** Opening GIVEN RECORDS block **

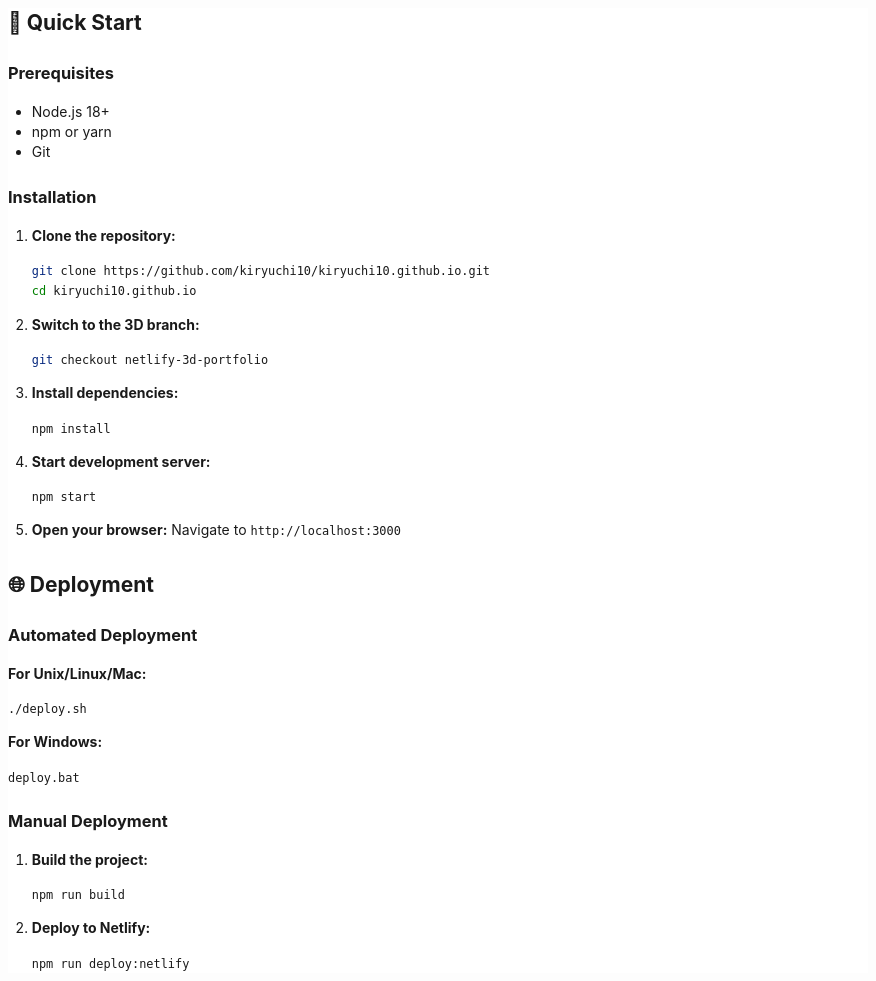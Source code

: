 ## 🚀 Quick Start

### Prerequisites
- Node.js 18+
- npm or yarn
- Git

### Installation

1. **Clone the repository:**
   ```bash
   git clone https://github.com/kiryuchi10/kiryuchi10.github.io.git
   cd kiryuchi10.github.io
   ```

2. **Switch to the 3D branch:**
   ```bash
   git checkout netlify-3d-portfolio
   ```

3. **Install dependencies:**
   ```bash
   npm install
   ```

4. **Start development server:**
   ```bash
   npm start
   ```

5. **Open your browser:**
   Navigate to `http://localhost:3000`

## 🌐 Deployment

### Automated Deployment

**For Unix/Linux/Mac:**
```bash
./deploy.sh
```

**For Windows:**
```bash
deploy.bat
```

### Manual Deployment

1. **Build the project:**
   ```bash
   npm run build
   ```

2. **Deploy to Netlify:**
   ```bash
   npm run deploy:netlify
   ```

** Closing GIVEN RECORDS block **

TRY IT
Wherever the word "github" appears in a line of the data, copy that line.

PROBLEM SOLUTION
   git clone https://github.com/kiryuchi10/kiryuchi10.github.io.git
   cd kiryuchi10.github.io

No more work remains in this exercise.